The bigger picture for markets, however, continues to be dominated by U.S. yields and the Fed policy outlook.
Wall Street slumped on Thursday after the 30-year Treasury bond sale. The high yield investors demanded was around 4 basis points higher than the prevailing market rate at the time, the biggest ‘tail’ in nearly two years.
The ebb and flow of investor sentiment this week, centered around moves in Treasury yields and the U.S. yield curve, is instructive.
Essentially, it hasn’t really mattered if the curve has steepened or flattened – what has mattered is whether the moves have been led by bond buying or bond selling, either at the short or long end.

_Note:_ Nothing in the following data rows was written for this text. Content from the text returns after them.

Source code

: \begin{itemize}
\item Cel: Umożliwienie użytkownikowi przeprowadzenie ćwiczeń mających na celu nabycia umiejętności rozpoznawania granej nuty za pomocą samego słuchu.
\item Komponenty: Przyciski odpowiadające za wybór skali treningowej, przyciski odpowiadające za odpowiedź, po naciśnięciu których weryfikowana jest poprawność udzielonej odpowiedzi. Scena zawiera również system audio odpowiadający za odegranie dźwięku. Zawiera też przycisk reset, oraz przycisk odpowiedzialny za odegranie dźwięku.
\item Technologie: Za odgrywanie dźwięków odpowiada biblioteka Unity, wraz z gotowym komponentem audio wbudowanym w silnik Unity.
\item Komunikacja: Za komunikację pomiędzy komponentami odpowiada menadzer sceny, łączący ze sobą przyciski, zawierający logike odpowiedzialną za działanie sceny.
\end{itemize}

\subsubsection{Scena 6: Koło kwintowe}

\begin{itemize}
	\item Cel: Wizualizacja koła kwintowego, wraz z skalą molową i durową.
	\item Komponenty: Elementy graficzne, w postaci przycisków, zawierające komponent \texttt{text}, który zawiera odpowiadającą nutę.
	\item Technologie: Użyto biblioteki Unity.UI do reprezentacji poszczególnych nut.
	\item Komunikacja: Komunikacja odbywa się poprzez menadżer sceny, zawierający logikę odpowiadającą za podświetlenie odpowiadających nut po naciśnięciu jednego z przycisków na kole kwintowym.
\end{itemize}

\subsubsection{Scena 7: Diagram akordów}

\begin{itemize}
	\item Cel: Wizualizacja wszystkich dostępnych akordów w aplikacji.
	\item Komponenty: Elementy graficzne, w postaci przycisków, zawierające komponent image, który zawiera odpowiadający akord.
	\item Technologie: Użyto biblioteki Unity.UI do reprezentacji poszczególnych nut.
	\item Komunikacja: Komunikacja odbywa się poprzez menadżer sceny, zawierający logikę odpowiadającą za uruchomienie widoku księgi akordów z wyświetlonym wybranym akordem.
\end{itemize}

On Thursday the yield curve flattened the most in a single day since March, a ‘bull’ flattening led by heavy buying of long-dated bonds. Stocks rose. On Friday the curve ‘bear steepened,’ led by heavy selling at the long end. Stocks fell.

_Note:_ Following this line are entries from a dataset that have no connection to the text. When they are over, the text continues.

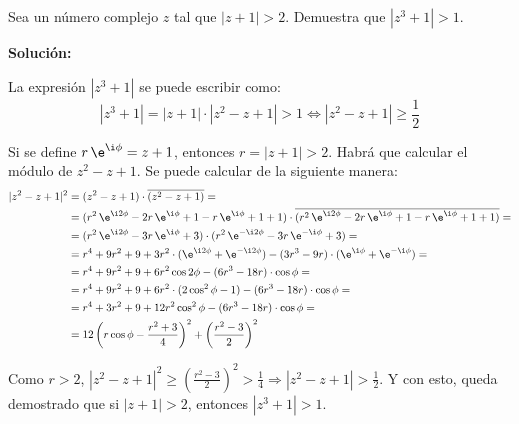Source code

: \documentclass[../../main.tex]{subfiles}
\begin{document}
  \begin{shaded}
    Sea un número complejo $z$ tal que $|z + 1| > 2$. Demuestra que $|z^3 + 1| > 1$.
  \end{shaded}

  \textbf{Solución:}

  La expresión $|z^3 + 1|$ se puede escribir como:
  $$
  |z^3 + 1| = |z + 1| \cdot |z^2 - z + 1| > 1 \iff |z^2 - z + 1| \geq \frac{1}{2}
  $$

  Si se define $r \, \e^{\i\phi} = z + 1$, entonces $r = |z + 1| > 2$. Habrá que calcular el módulo de $z^2 - z + 1$. Se puede calcular de la siguiente manera:
  \begin{equation*}
    \begin{split}
      |z^2 - z + 1|^2 & =
      (z^2 - z + 1) \cdot \overline{(z^2 - z + 1)} = \\ & =
      (r^2 \, \e^{\i2\phi} - 2r \, \e^{\i\phi} + 1 - r \, \e^{\i\phi} + 1 + 1) \cdot \overline{(r^2 \, \e^{\i2\phi} - 2r \, \e^{\i\phi} + 1 - r \, \e^{\i\phi} + 1 + 1)} = \\ & =
      (r^2 \, \e^{\i2\phi} - 3r \, \e^{\i\phi} + 3) \cdot (r^2 \, \e^{-\i2\phi} - 3r \, \e^{-\i\phi} + 3) = \\ & =
      r^4 + 9 r^2 + 9 + 3 r^2 \cdot (\e^{\i 2 \phi} + \e^{-\i 2 \phi}) - (3 r^3 - 9 r) \cdot (\e^{\i \phi} + \e^{-\i \phi}) = \\ & =
      r^4 + 9 r^2 + 9 + 6 r^2 \cos{2 \phi} - (6 r^3 -18 r) \cdot \cos{\phi} = \\ & =
      r^4 + 9 r^2 + 9 + 6 r^2 \cdot (2\cos^2{\phi} - 1) - (6 r^3 -18 r) \cdot \cos{\phi} = \\ & =
      r^4 + 3 r^2 + 9 + 12 r^2 \cos^2{\phi} - (6 r^3 -18 r) \cdot \cos{\phi} = \\ & =
      12 \left(r \cos{\phi} - \frac{r^2 + 3}{4}\right)^2 + \left(\frac{r^2 - 3}{2}\right)^2
    \end{split}
  \end{equation*}

  Como $r > 2$, $|z^2 - z + 1|^2 \geq \left(\displaystyle\frac{r^2 - 3}{2}\right)^2 > \displaystyle\frac{1}{4} \Longrightarrow |z^2 - z + 1| > \displaystyle\frac{1}{2}$. Y con esto, queda demostrado que si $|z + 1| > 2$, entonces $|z^3 + 1| > 1$.
\end{document}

So markets end the week at the mercy of this push and pull over the U.S. rate outlook: strong signals from Fed officials and Fed minutes that rate hikes are probably over, against economic data that is still refusing to play ball.
One clear winner, though, is the dollar. It jumped 0.7% on Thursday – its best day since July – pushing the yen back down toward the key 150.00 per dollar area. Japanese intervention speculation is bound to swirl on Friday if that level breaks.